+++ Provided data

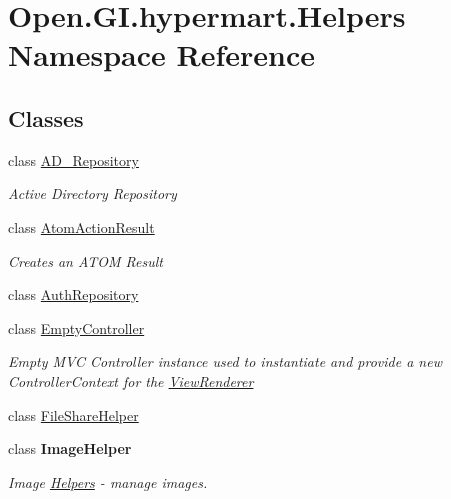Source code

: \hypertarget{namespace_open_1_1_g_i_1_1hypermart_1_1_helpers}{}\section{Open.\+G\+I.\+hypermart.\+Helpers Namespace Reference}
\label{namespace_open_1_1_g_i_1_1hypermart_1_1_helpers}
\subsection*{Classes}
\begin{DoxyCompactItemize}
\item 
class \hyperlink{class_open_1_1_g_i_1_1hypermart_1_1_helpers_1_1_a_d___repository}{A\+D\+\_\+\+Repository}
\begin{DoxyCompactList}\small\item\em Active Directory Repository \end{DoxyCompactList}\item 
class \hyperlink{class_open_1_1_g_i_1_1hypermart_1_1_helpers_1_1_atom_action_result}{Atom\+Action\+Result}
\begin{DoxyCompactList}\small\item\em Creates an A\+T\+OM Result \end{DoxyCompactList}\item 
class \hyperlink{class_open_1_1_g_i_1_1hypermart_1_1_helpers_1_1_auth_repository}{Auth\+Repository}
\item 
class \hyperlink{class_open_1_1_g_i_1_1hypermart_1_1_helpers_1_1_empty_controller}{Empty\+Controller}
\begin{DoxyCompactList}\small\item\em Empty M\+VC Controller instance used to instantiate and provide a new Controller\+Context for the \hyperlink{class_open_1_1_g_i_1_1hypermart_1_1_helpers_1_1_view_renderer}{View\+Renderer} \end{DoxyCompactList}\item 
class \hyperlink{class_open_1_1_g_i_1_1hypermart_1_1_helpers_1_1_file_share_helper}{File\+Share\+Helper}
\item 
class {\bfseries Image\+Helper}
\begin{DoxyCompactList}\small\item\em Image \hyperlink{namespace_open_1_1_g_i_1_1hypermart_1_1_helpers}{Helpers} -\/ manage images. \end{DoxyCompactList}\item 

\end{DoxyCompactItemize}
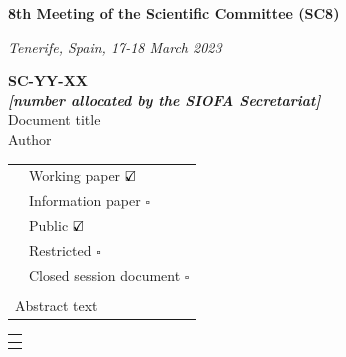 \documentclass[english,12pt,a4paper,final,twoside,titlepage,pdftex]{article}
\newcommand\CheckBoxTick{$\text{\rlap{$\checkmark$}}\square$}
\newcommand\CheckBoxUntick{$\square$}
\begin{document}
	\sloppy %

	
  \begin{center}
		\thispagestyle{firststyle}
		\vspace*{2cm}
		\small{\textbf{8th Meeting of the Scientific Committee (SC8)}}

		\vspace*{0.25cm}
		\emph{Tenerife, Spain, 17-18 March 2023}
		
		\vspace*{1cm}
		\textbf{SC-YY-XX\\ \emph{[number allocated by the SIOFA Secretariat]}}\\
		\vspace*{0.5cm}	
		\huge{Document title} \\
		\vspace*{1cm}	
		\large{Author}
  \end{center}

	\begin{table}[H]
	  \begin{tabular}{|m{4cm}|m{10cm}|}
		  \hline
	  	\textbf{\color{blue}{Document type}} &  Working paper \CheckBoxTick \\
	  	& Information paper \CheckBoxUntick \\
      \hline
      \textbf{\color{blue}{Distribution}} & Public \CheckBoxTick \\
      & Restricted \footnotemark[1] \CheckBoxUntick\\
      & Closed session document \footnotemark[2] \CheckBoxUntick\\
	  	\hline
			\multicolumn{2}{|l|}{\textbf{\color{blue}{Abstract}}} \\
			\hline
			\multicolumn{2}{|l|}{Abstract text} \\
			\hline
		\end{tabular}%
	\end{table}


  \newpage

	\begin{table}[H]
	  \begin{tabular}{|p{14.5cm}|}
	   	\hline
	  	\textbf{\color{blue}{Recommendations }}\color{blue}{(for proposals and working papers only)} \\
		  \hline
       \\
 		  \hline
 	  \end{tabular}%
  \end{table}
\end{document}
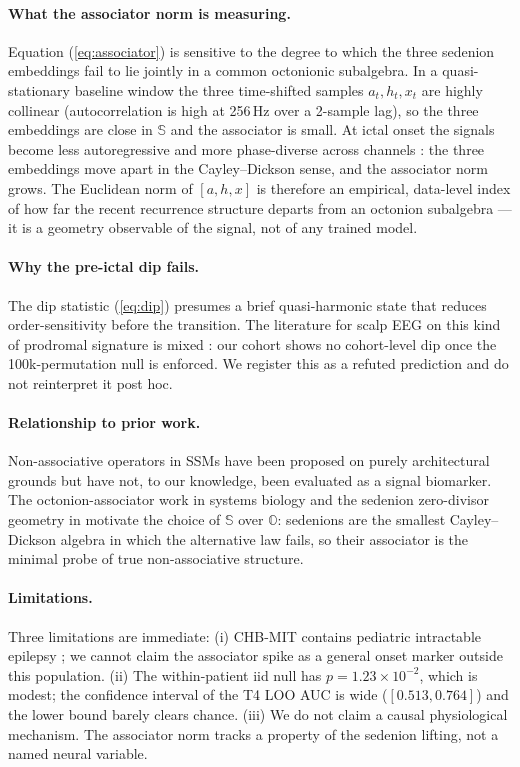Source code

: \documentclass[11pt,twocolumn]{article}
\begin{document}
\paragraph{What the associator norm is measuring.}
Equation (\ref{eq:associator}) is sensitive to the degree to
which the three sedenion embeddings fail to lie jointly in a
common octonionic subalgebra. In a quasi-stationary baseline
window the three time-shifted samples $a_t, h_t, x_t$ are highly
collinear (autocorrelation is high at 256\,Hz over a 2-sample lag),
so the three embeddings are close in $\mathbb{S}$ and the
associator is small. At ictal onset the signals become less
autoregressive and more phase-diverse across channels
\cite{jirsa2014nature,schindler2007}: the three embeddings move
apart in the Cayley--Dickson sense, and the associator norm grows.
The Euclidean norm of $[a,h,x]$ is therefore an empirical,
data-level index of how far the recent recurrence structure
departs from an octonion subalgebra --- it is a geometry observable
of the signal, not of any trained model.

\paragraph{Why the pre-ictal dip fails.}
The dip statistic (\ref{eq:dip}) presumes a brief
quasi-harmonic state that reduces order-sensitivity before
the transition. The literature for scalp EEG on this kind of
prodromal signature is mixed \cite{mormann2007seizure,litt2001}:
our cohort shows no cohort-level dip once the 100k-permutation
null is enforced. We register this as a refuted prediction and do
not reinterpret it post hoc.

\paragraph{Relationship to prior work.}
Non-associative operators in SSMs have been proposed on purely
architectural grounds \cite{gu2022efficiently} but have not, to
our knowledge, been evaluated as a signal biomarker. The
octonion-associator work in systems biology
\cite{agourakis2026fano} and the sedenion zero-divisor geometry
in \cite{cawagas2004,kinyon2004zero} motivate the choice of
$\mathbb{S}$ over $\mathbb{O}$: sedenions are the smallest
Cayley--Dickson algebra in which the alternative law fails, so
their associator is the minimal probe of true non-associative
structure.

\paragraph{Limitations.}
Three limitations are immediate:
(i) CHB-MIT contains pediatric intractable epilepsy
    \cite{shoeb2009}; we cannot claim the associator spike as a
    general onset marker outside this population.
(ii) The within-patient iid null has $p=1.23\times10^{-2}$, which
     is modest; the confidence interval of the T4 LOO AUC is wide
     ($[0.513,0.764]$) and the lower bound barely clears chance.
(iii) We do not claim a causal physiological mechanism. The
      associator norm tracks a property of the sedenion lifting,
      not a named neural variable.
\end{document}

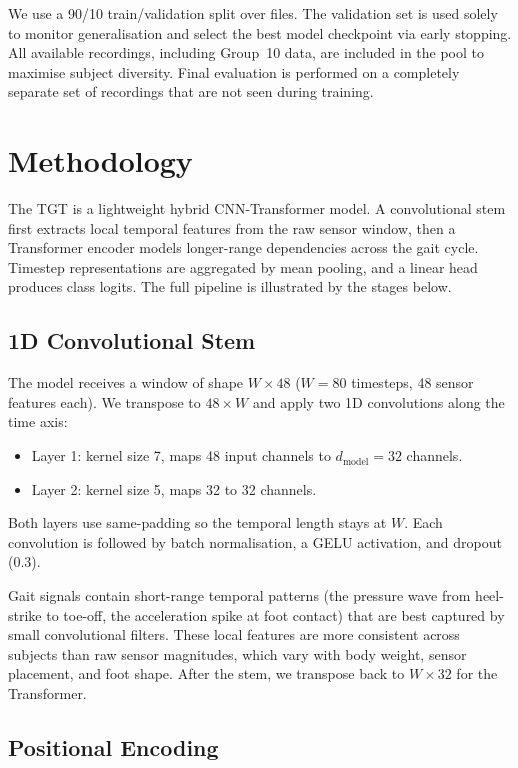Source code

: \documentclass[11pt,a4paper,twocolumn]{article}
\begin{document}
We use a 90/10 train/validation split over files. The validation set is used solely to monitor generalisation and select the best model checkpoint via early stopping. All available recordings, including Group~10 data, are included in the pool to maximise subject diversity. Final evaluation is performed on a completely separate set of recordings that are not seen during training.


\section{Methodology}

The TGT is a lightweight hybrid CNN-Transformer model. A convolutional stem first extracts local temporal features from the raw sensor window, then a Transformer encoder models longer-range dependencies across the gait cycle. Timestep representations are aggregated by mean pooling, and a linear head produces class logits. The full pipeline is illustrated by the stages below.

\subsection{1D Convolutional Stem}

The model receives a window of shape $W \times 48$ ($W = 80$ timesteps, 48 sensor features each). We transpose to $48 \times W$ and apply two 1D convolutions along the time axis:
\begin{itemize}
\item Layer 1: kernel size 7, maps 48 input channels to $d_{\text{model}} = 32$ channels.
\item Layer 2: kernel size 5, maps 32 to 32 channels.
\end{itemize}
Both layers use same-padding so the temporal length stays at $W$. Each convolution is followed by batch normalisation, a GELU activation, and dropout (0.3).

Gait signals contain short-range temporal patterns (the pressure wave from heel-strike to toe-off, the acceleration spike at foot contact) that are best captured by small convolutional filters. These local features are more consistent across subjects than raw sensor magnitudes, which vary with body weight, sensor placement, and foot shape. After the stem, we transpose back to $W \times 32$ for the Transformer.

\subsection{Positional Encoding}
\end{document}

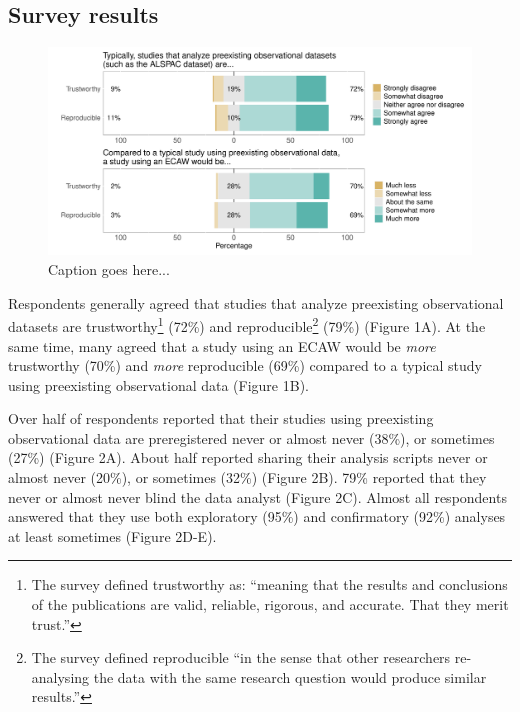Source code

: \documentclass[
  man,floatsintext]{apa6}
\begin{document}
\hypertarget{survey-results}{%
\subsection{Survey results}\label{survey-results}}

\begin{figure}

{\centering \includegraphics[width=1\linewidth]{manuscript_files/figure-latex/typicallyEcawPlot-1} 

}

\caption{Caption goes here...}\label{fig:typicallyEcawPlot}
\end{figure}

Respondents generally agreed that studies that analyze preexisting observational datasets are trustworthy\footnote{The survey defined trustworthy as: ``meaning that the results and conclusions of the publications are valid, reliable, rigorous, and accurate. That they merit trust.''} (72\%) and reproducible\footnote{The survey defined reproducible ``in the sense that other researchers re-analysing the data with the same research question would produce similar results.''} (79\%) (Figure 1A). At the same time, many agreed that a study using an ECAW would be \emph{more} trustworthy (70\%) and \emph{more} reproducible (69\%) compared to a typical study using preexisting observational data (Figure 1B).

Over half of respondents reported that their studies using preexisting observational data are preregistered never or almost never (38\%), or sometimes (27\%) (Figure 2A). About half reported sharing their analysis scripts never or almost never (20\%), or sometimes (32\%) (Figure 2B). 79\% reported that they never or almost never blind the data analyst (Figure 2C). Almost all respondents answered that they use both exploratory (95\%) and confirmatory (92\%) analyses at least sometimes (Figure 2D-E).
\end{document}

++++++

§ Directions for this task:
Take from the listing above each line in which the string "across" is found.

§ Your solution:
autoregressive and more phase-diverse across channels
The TGT is a lightweight hybrid CNN-Transformer model. A convolutional stem first extracts local temporal features from the raw sensor window, then a Transformer encoder models longer-range dependencies across the gait cycle. Timestep representations are aggregated by mean pooling, and a linear head produces class logits. The full pipeline is illustrated by the stages below.
Gait signals contain short-range temporal patterns (the pressure wave from heel-strike to toe-off, the acceleration spike at foot contact) that are best captured by small convolutional filters. These local features are more consistent across subjects than raw sensor magnitudes, which vary with body weight, sensor placement, and foot shape. After the stem, we transpose back to $W \times 32$ for the Transformer.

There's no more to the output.